* **Data excerpts**
:::

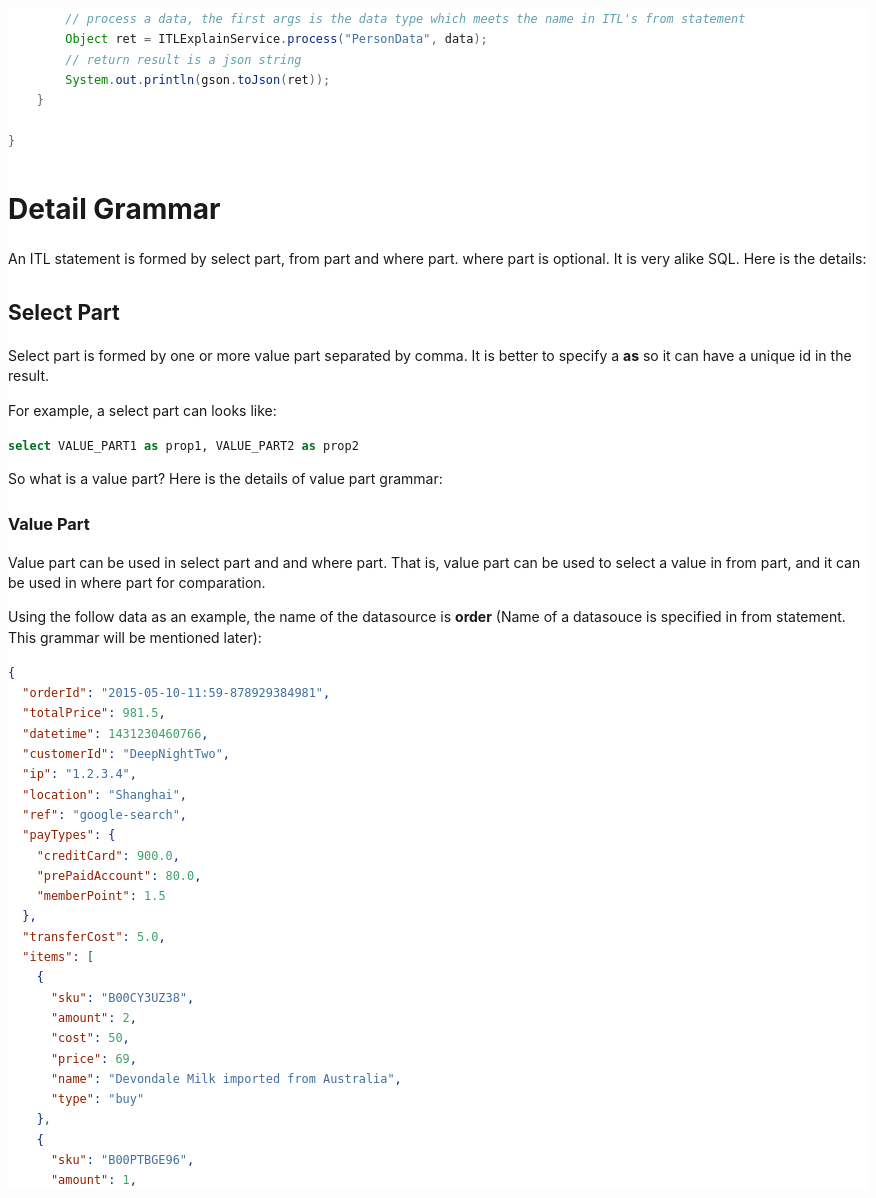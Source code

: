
 ```java
        // process a data, the first args is the data type which meets the name in ITL's from statement
        Object ret = ITLExplainService.process("PersonData", data);
        // return result is a json string
        System.out.println(gson.toJson(ret));
    }

}

```


# Detail Grammar

An ITL statement is formed by select part, from part and where part. where part is optional. It is very alike SQL. Here is the details:


## Select Part

Select part is formed by one or more value part separated by comma. It is better to specify a **as** so it can have a unique id in the result.

For example, a select part can looks like:

```sql
select VALUE_PART1 as prop1, VALUE_PART2 as prop2
```

So what is a value part? Here is the details of value part grammar:

### Value Part

Value part can be used in select part and and where part. That is, value part can be used to select a value in from part, and it can be used in where part for comparation.

Using the follow data as an example, the name of the datasource is **order** (Name of a datasouce is specified in from statement. This grammar will be mentioned later):

```json
{
  "orderId": "2015-05-10-11:59-878929384981",
  "totalPrice": 981.5,
  "datetime": 1431230460766,
  "customerId": "DeepNightTwo",
  "ip": "1.2.3.4",
  "location": "Shanghai",
  "ref": "google-search",
  "payTypes": {
    "creditCard": 900.0,
    "prePaidAccount": 80.0,
    "memberPoint": 1.5
  },
  "transferCost": 5.0,
  "items": [
    {
      "sku": "B00CY3UZ38",
      "amount": 2,
      "cost": 50,
      "price": 69,
      "name": "Devondale Milk imported from Australia",
      "type": "buy"
    },
    {
      "sku": "B00PTBGE96",
      "amount": 1,
```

:::

Some lines above contain the word "formed". Copy each of them.

* **Answer to the problem**
An ITL statement is formed by select part, from part and where part. where part is optional. It is very alike SQL. Here is the details:
Select part is formed by one or more value part separated by comma. It is better to specify a **as** so it can have a unique id in the result.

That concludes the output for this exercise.